El viento del desierto tenía un sonido particular aquella noche, un silbido largo y doliente que arrastraba la soledad sobre las llanuras, mientras la luna baja y redondeada parecía observarlo todo como quien ya ha visto demasiadas tragedias repetirse.
En el corral, los caballos se movían inquietos, raspando la tierra reseca con las pezuñas, como si también sintieran el peso de algo invisible acercándose al rancho, algo que todavía no tenía nombre pero ya traía amenaza.
Dentro de la casa del rancho Bennett, la lámpara seguía encendida aunque la noche estaba avanzada, y Cole Bennett se sentaba encorvado en la mesa, limpiando el polvo de sus botas tras catorce horas de marcar ganado sin descanso.
El suelo de madera crujía bajo su peso, un sonido solitario que se expandía por la habitación silenciosa como el suspiro cansado de una casa demasiado habituada a la soledad y a un solo par de pasos.
Estaba a punto de apagar la lámpara, estirando la mano hacia la mecha, cuando alguien golpeó la puerta con fuerza, tres golpes rápidos, urgentes, que no dejaban espacio a la duda ni al retraso.

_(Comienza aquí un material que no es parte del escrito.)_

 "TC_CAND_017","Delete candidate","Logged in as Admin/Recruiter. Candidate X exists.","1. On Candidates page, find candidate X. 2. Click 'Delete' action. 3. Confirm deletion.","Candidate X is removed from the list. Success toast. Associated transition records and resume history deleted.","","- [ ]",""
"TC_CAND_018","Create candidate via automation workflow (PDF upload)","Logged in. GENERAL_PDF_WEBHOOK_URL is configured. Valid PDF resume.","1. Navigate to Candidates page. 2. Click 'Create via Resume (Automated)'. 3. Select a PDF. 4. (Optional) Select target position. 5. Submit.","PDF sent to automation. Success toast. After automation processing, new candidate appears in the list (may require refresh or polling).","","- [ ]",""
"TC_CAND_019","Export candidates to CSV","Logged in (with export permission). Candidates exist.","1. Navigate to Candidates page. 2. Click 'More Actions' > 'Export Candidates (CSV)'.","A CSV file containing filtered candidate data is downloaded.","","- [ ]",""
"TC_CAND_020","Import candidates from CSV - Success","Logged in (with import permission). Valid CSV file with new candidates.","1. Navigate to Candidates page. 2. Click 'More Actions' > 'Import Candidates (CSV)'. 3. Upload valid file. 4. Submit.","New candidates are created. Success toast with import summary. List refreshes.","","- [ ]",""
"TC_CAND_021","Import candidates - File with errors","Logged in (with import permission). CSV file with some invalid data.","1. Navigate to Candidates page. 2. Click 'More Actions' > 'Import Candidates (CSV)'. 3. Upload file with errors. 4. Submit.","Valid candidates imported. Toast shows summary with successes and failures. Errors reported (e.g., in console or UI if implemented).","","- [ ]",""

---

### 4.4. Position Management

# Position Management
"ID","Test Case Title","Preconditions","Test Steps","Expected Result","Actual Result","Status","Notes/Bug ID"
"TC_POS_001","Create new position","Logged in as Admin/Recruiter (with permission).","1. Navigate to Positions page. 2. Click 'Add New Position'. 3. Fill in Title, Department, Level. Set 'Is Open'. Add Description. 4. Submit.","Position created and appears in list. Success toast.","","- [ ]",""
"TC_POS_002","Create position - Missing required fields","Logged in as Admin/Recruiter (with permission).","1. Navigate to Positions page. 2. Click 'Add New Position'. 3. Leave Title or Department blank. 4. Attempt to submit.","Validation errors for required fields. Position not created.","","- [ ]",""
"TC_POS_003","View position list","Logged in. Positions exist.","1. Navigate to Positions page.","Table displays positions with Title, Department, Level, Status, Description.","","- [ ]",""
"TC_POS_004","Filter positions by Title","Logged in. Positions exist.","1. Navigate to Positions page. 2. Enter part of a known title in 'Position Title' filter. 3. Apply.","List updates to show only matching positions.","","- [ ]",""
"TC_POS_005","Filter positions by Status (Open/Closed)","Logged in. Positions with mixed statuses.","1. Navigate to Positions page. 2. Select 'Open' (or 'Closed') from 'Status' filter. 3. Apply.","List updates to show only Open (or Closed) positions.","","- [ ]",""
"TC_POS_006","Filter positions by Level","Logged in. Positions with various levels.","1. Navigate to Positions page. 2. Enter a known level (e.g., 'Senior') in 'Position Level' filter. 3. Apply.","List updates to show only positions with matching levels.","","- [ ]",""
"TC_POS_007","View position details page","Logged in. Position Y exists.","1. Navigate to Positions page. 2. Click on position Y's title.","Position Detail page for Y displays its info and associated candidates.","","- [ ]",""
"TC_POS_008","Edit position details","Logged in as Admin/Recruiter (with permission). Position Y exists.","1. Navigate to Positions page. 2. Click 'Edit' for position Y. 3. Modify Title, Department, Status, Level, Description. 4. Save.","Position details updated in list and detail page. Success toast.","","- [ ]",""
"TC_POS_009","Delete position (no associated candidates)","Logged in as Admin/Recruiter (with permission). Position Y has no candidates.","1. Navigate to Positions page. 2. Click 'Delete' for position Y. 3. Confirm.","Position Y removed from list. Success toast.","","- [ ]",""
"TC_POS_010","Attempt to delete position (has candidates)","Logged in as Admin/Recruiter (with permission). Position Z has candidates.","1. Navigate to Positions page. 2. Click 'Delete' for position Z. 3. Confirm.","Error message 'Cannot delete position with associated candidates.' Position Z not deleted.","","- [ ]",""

Cole alzó la vista, frunciendo el ceño, porque nadie visitaba el rancho Bennett a esas horas, salvo que estuviera huyendo de algo peor que la noche y el desierto juntos.
Se levantó despacio, con cautela, la mano rozando instintivamente el revólver del cinturón, mientras el viento aullaba más fuerte, haciendo vibrar las ventanas como si también exigiera que se diera prisa.
Cuando abrió la puerta, la oscuridad se derramó hacia adentro, pero con ella entró también la visión que cambiaría su vida para siempre, una escena que jamás podría olvidar aunque viviera cien años.